Gold is moving into next week with a very sensitive structure on the chart. The broader trend is no longer in clean expansion mode, and price is now testing a zone where the market must decide whether this is only a temporary rebound inside weakness, or the start of a deeper selloff.

For Kelly, this is not the kind of chart to chase emotionally. This is the kind of chart where structure has to lead.

Technical structure

On the chart, gold is still trading inside a large descending channel, which keeps the broader medium-term tone defensive.
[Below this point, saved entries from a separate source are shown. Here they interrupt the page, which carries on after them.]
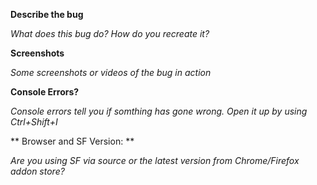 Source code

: **Describe the bug**

*What does this bug do? How do you recreate it?*

**Screenshots**

*Some screenshots or videos of the bug in action*

**Console Errors?**

*Console errors tell you if somthing has gone wrong. Open it up by using Ctrl+Shift+I*

** Browser and SF Version: **

*Are you using SF via source or the latest version from Chrome/Firefox addon store?*
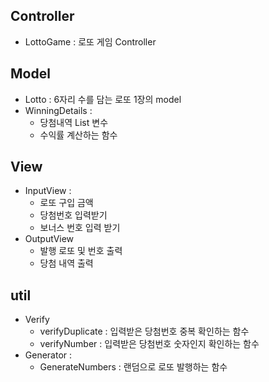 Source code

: ## Controller
- LottoGame : 로또 게임 Controller

## Model
- Lotto : 6자리 수를 담는 로또 1장의 model
- WinningDetails :
  - 당첨내역 List 변수
  - 수익률 계산하는 함수

## View
- InputView :
  - 로또 구입 금액
  - 당첨번호 입력받기
  - 보너스 번호 입력 받기
- OutputView 
  - 발행 로또 및 번호 출력
  - 당첨 내역 출력


## util
- Verify
  - verifyDuplicate : 입력받은 당첨번호 중복 확인하는 함수
  - verifyNumber : 입력받은 당첨번호 숫자인지 확인하는 함수
- Generator : 
  - GenerateNumbers : 랜덤으로 로또 발행하는 함수

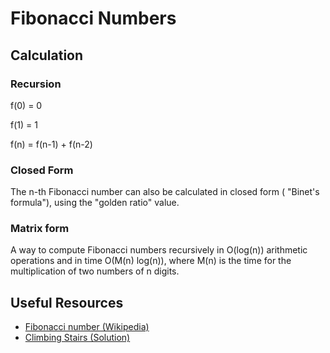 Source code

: # Fibonacci Numbers

## Calculation

### Recursion

f(0) = 0

f(1) = 1

f(n) = f(n-1) + f(n-2)

### Closed Form

The n-th Fibonacci number can also be calculated in closed form ( "Binet's formula"), using the "golden ratio" value.

### Matrix form

 A way to compute Fibonacci numbers recursively in O(log(n)) arithmetic operations and in time O(M(n) log(n)), where M(n) is the time for the multiplication of two numbers of n digits.

## Useful Resources

* [Fibonacci number (Wikipedia)](https://en.wikipedia.org/wiki/Fibonacci_number)
* [Climbing Stairs (Solution)](https://leetcode.com/problems/climbing-stairs/solution/) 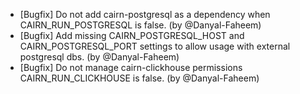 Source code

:- [Bugfix] Do not add cairn-postgresql as a dependency when CAIRN_RUN_POSTGRESQL is false. (by @Danyal-Faheem)
- [Bugfix] Add missing CAIRN_POSTGRESQL_HOST and CAIRN_POSTGRESQL_PORT settings to allow usage with external postgresql dbs. (by @Danyal-Faheem)
- [Bugfix] Do not manage cairn-clickhouse permissions CAIRN_RUN_CLICKHOUSE is false. (by @Danyal-Faheem) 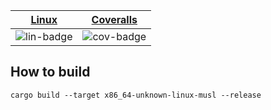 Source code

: | [Linux][lin-link] |  [Coveralls][cov-link]  |
| :---------------: | :-------------------: |
| ![lin-badge]      | ![cov-badge]          |

[lin-badge]: https://github.com/danielhstahl/credit_faas/workflows/test/badge.svg
[lin-link]:  https://github.com/danielhstahl/credit_faas/actions
[cov-badge]: https://coveralls.io/repos/github/danielhstahl/credit_faas/badge.svg?branch=master
[cov-link]:  https://coveralls.io/repos/github/danielhstahl/credit_faas


## How to build

`cargo build --target x86_64-unknown-linux-musl --release`

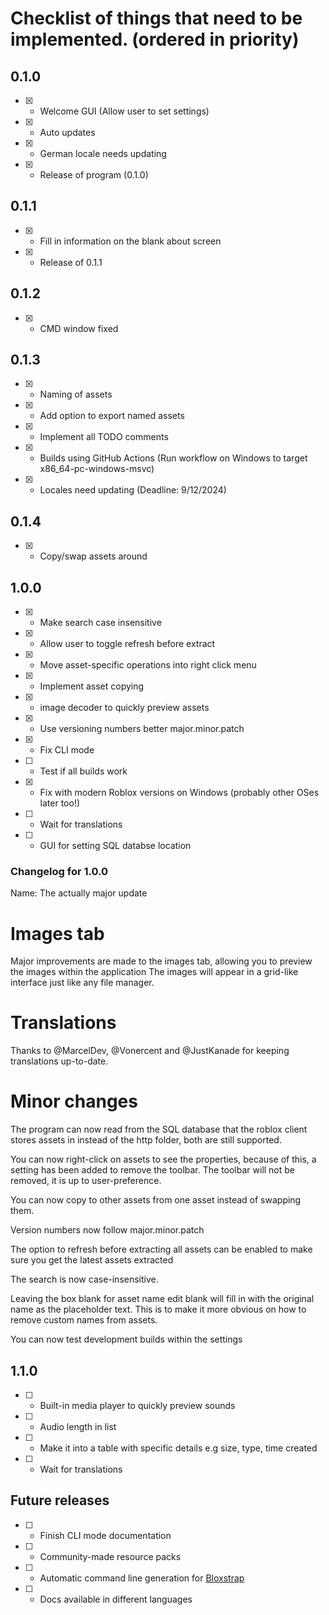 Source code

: # Checklist of things that need to be implemented. (ordered in priority)

## 0.1.0
- [x] - Welcome GUI (Allow user to set settings)
- [x] - Auto updates
- [x] - German locale needs updating
- [x] - Release of program (0.1.0)

## 0.1.1

- [x] - Fill in information on the blank about screen
- [x] - Release of 0.1.1

## 0.1.2
- [x] - CMD window fixed

## 0.1.3
- [x] - Naming of assets
- [x] - Add option to export named assets
- [x] - Implement all TODO comments
- [x] - Builds using GitHub Actions (Run workflow on Windows to target x86_64-pc-windows-msvc)
- [x] - Locales need updating (Deadline: 9/12/2024)

## 0.1.4
- [x] - Copy/swap assets around

## 1.0.0
- [x] - Make search case insensitive
- [x] - Allow user to toggle refresh before extract
- [x] - Move asset-specific operations into right click menu
- [x] - Implement asset copying
- [x] - image decoder to quickly preview assets
- [x] - Use versioning numbers better major.minor.patch
- [x] - Fix CLI mode
- [ ] - Test if all builds work
- [x] - Fix with modern Roblox versions on Windows (probably other OSes later too!)
- [ ] - Wait for translations
- [ ] - GUI for setting SQL databse location


### Changelog for 1.0.0
Name: The actually major update
# Images tab
Major improvements are made to the images tab, allowing you to preview the images within the application
The images will appear in a grid-like interface just like any file manager.
# Translations
Thanks to @MarcelDev, @Vonercent and @JustKanade for keeping translations up-to-date.
# Minor changes
The program can now read from the SQL database that the roblox client stores assets in instead of the http folder, both are still supported.

You can now right-click on assets to see the properties, because of this, a setting has been added to remove the toolbar. The toolbar will not be removed, it is up to user-preference.

You can now copy to other assets from one asset instead of swapping them.

Version numbers now follow major.minor.patch

The option to refresh before extracting all assets can be enabled to make sure you get the latest assets extracted

The search is now case-insensitive.

Leaving the box blank for asset name edit blank will fill in with the original name as the placeholder text. This is to make it more obvious on how to remove custom names from assets.

You can now test development builds within the settings

## 1.1.0
- [ ] - Built-in media player to quickly preview sounds
- [ ] - Audio length in list
- [ ] - Make it into a table with specific details e.g size, type, time created
- [ ] - Wait for translations

## Future releases
- [ ] - Finish CLI mode documentation
- [ ] - Community-made resource packs
- [ ] - Automatic command line generation for [Bloxstrap](https://github.com/pizzaboxer/bloxstrap)
- [ ] - Docs available in different languages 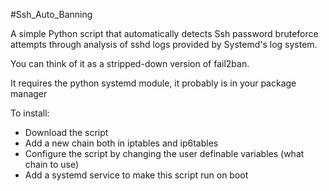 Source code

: #Ssh_Auto_Banning

A simple Python script that automatically detects Ssh password bruteforce attempts through analysis of sshd logs provided by Systemd's log system.

You can think of it as a stripped-down version of fail2ban.

It requires the python systemd module, it probably is in your package manager

To install:
 - Download the script
 - Add a new chain both in iptables and ip6tables
 - Configure the script by changing the user definable variables (what chain to use)
 - Add a systemd service to make this script run on boot

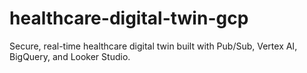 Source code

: # healthcare-digital-twin-gcp
Secure, real-time healthcare digital twin built with Pub/Sub, Vertex AI, BigQuery, and Looker Studio.
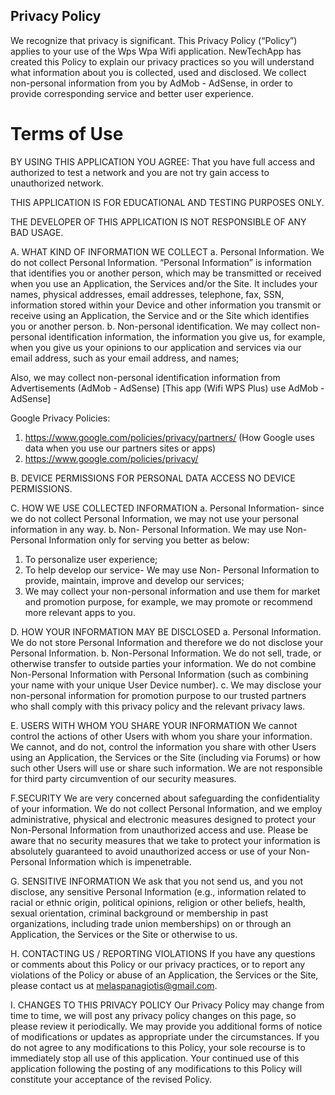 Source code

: ## Privacy Policy

We recognize that privacy is significant. This Privacy Policy (“Policy”) applies to your use of the Wps Wpa Wifi application. NewTechApp has created this Policy to explain our privacy practices so you will understand what information about you is collected, used and disclosed. We collect non-personal information from you by AdMob - AdSense, in order to provide corresponding service and better user experience.

# Terms of Use

BY USING THIS APPLICATION YOU AGREE:
That you have full access and authorized to test a network and you are not try gain access to unauthorized network.

THIS APPLICATION IS FOR EDUCATIONAL AND TESTING PURPOSES ONLY.

THE DEVELOPER OF THIS APPLICATION IS NOT RESPONSIBLE OF ANY BAD USAGE.

A. WHAT KIND OF INFORMATION WE COLLECT
a. Personal Information. We do not collect Personal Information. “Personal Information” is information that identifies you or another person, which may be transmitted or received when you use an Application, the Services and/or the Site. It includes your names, physical addresses, email addresses, telephone, fax, SSN, information stored within your Device and other information you transmit or receive using an Application, the Service and or the Site which identifies you or another person.
b. Non-personal identification. We may collect non-personal identification information, the information you give us, for example, when you give us your opinions to our application and services via our email address, such as your email address, and names;

Also, we may collect non-personal identification information from Advertisements (AdMob - AdSense)
[This app (Wifi WPS Plus) use AdMob - AdSense]

Google Privacy Policies:
1) https://www.google.com/policies/privacy/partners/
(How Google uses data when you use our partners sites or apps)
2) https://www.google.com/policies/privacy/

B. DEVICE PERMISSIONS FOR PERSONAL DATA ACCESS
NO DEVICE PERMISSIONS.

C. HOW WE USE COLLECTED INFORMATION
a. Personal Information- since we do not collect Personal Information, we may not use your personal information in any way.
b. Non- Personal Information. We may use Non-Personal Information only for serving you better as below:
  1. To personalize user experience;
  2. To help develop our service- We may use Non- Personal Information to provide, maintain, improve and develop our services;
  3. We may collect your non-personal information and use them for market and promotion purpose, for example, we may promote or recommend more relevant apps to you.


D. HOW YOUR INFORMATION MAY BE DISCLOSED
a. Personal Information. We do not store Personal Information and therefore we do not disclose your Personal Information.
b. Non-Personal Information. We do not sell, trade, or otherwise transfer to outside parties your information. We do not combine Non-Personal Information with Personal Information (such as combining your name with your unique User Device number).
c. We may disclose your non-personal information for promotion purpose to our trusted partners who shall comply with this privacy policy and the relevant privacy laws.


E. USERS WITH WHOM YOU SHARE YOUR INFORMATION
We cannot control the actions of other Users with whom you share your information. We cannot, and do not, control the information you share with other Users using an Application, the Services or the Site (including via Forums) or how such other Users will use or share such information. We are not responsible for third party circumvention of our security measures.


F.SECURITY
We are very concerned about safeguarding the confidentiality of your information. We do not collect Personal Information, and we employ administrative, physical and electronic measures designed to protect your Non-Personal Information from unauthorized access and use. Please be aware that no security measures that we take to protect your information is absolutely guaranteed to avoid unauthorized access or use of your Non-Personal Information which is impenetrable.


G. SENSITIVE INFORMATION
We ask that you not send us, and you not disclose, any sensitive Personal Information (e.g., information related to racial or ethnic origin, political opinions, religion or other beliefs, health, sexual orientation, criminal background or membership in past organizations, including trade union memberships) on or through an Application, the Services or the Site or otherwise to us.


H. CONTACTING US / REPORTING VIOLATIONS
If you have any questions or comments about this Policy or our privacy practices, or to report any violations of the Policy or abuse of an Application, the Services or the Site, please contact us at melaspanagiotis@gmail.com.


I. CHANGES TO THIS PRIVACY POLICY
Our Privacy Policy may change from time to time, we will post any privacy policy changes on this page, so please review it periodically. We may provide you additional forms of notice of modifications or updates as appropriate under the circumstances. If you do not agree to any modifications to this Policy, your sole recourse is to immediately stop all use of this application. Your continued use of this application following the posting of any modifications to this Policy will constitute your acceptance of the revised Policy.
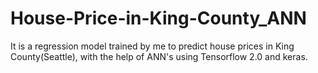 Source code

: # House-Price-in-King-County_ANN
It is a regression model trained by me to predict house prices in King County(Seattle), with the help of ANN's using Tensorflow 2.0 and keras. 
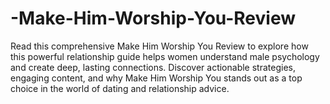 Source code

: # -Make-Him-Worship-You-Review
Read this comprehensive Make Him Worship You Review to explore how this powerful relationship guide helps women understand male psychology and create deep, lasting connections. Discover actionable strategies, engaging content, and why Make Him Worship You stands out as a top choice in the world of dating and relationship advice.
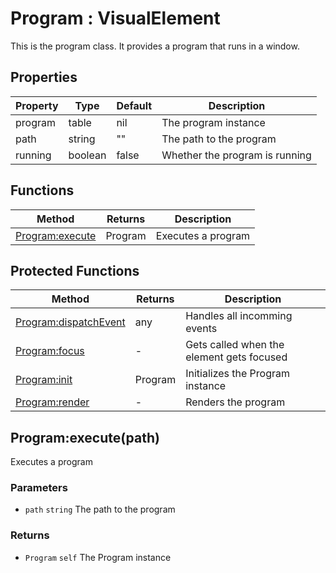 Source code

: # Program : VisualElement
This is the program class. It provides a program that runs in a window.

## Properties

|Property|Type|Default|Description|
|---|---|---|---|
|program|table|nil|The program instance
|path|string|""|The path to the program
|running|boolean|false|Whether the program is running

## Functions

|Method|Returns|Description|
|---|---|---|
|[Program:execute](#Program:execute)|Program|Executes a program


## Protected Functions

|Method|Returns|Description|
|---|---|---|
|[Program:dispatchEvent](#Program:dispatchEvent)|any|Handles all incomming events
|[Program:focus](#Program:focus)|-|Gets called when the element gets focused
|[Program:init](#Program:init)|Program|Initializes the Program instance
|[Program:render](#Program:render)|-|Renders the program

## Program:execute(path)
Executes a program

### Parameters
* `path` `string` The path to the program

### Returns
* `Program` `self` The Program instance


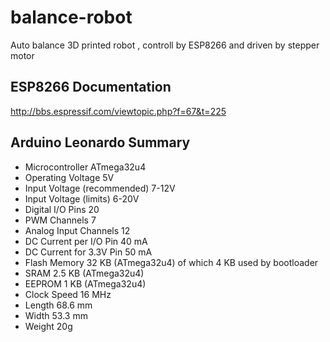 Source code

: # balance-robot
Auto balance 3D printed robot , controll by ESP8266 and driven by stepper motor



## ESP8266 Documentation
http://bbs.espressif.com/viewtopic.php?f=67&t=225

## Arduino Leonardo Summary
* Microcontroller	ATmega32u4
* Operating Voltage	5V
* Input Voltage (recommended)	7-12V
* Input Voltage (limits)	6-20V
* Digital I/O Pins	20
* PWM Channels	7
* Analog Input Channels	12
* DC Current per I/O Pin	40 mA
* DC Current for 3.3V Pin	50 mA
* Flash Memory	32 KB (ATmega32u4) of which 4 KB used by bootloader
* SRAM	2.5 KB (ATmega32u4)
* EEPROM	1 KB (ATmega32u4)
* Clock Speed	16 MHz
* Length	68.6 mm
* Width	53.3 mm
* Weight	20g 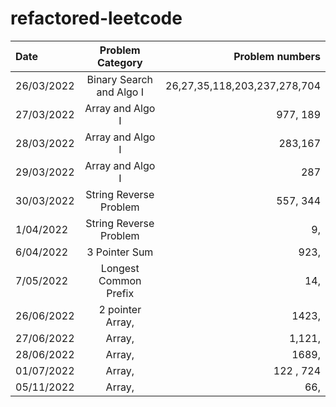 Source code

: # refactored-leetcode


| Date         | Problem Category            | Problem numbers                                       |
| :---         |     :---:                   |          ---:                                         |
| 26/03/2022   | Binary Search and Algo I    | 26,27,35,118,203,237,278,704                          |
| 27/03/2022   | Array and Algo I            | 977, 189                                              |
|  28/03/2022  | Array and Algo I            |         283,167                                       |
|  29/03/2022  | Array and Algo I            |         287                                           |
|  30/03/2022  | String Reverse Problem      |         557, 344                                      |
|  1/04/2022   | String Reverse Problem      |         9,                                            |
|  6/04/2022   | 3 Pointer Sum               |         923,                                          |
|  7/05/2022   | Longest Common Prefix       |         14,                                           |
|  26/06/2022  | 2 pointer Array,            |         1423,                                         |
|  27/06/2022  | Array,                      | 1,121,                                                |
|  28/06/2022  | Array,                      | 1689,                                                 |
|  01/07/2022  | Array,                      | 122 ,  724                                            |
|  05/11/2022  | Array,                      | 66,                                                   |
The current recovery has pushed price back into the wave 5 sell zone around 4890–4920, and that area matters because it sits right under the upper half of the broader bearish structure. So far, buyers have managed to lift price into resistance, but they have not yet changed the higher-timeframe framework.

Below current price, two technical layers stand out:

4554 as the first strong support 4400 area as the next liquidity zone

Deeper than that, the chart still keeps a wider long-term target zone near 3700 on the map if the broader bearish wave sequence continues to develop.

Wave structure

From an Elliott perspective, the current rebound can be read as a recovery into a wave 5 sell area, not a confirmed bullish reversal.

That is the key distinction.

The market already printed a sharp decline, then rotated higher into resistance. When price rebounds into a mapped sell zone inside a descending channel, the cleaner interpretation is often that the market is completing a corrective phase before deciding whether to continue lower.

For Kelly, that keeps the current move highly reactive. If buyers cannot reclaim and hold above the sell zone with real momentum, then this area can become the launch point for the next leg down.

What matters next week

The weekly map is relatively clean.

Bearish scenario

If gold remains capped below the 4890–4920 resistance band and starts slipping back under local support, the chart opens room toward 4554 first. If that floor gives way, the next rotation can extend into the 4400 liquidity zone.

That path would keep the broader bearish channel intact and support the idea that the market is still trading toward a larger downside objective over time.

Bullish invalidation scenario

If buyers break and hold above the current sell zone with acceptance, then the bearish wave count weakens. That would force the market into a stronger recovery phase and delay the downside continuation.

But right now, the chart is not there yet. Price is testing resistance, not reclaiming structure.

Macro backdrop

The macro side fits this more cautious technical picture. Fed Governor Christopher Waller has recently sounded careful about easing, with officials emphasizing that rates may need to stay unchanged for longer while inflation risks remain alive. At the same time, broader Fed commentary and Beige Book-style assessments have highlighted that Middle East conflict is adding to U.S. economic uncertainty. That mix can keep gold supported on fear, but it can also delay the kind of policy relief that usually gives gold a cleaner upside tailwind.

For Kelly, that creates a market where macro uncertainty supports volatility, but not necessarily a clean bullish continuation. That is why the chart matters even more here.

Kelly’s read

This is still a resistance-led chart.

Gold has rallied into a meaningful sell zone, but it is doing so inside a broader descending channel and without fully breaking the higher-timeframe bearish framework. That keeps the upside fragile unless buyers can prove much more above current levels.

For Kelly, the cleaner view into next week is simple: as long as gold stays below the wave 5 sell zone, the path of least resistance remains vulnerable to another move lower.

Conclusion

Gold enters next week at a technical decision point. The rebound has reached the 4890–4920 wave 5 sell zone, but the broader chart still sits inside a descending channel, with 4554 and 4400 as the next major downside references if resistance holds.

The rebound is visible — but unless price reclaims structure above resistance, the chart still looks like a setup where sellers may take control again.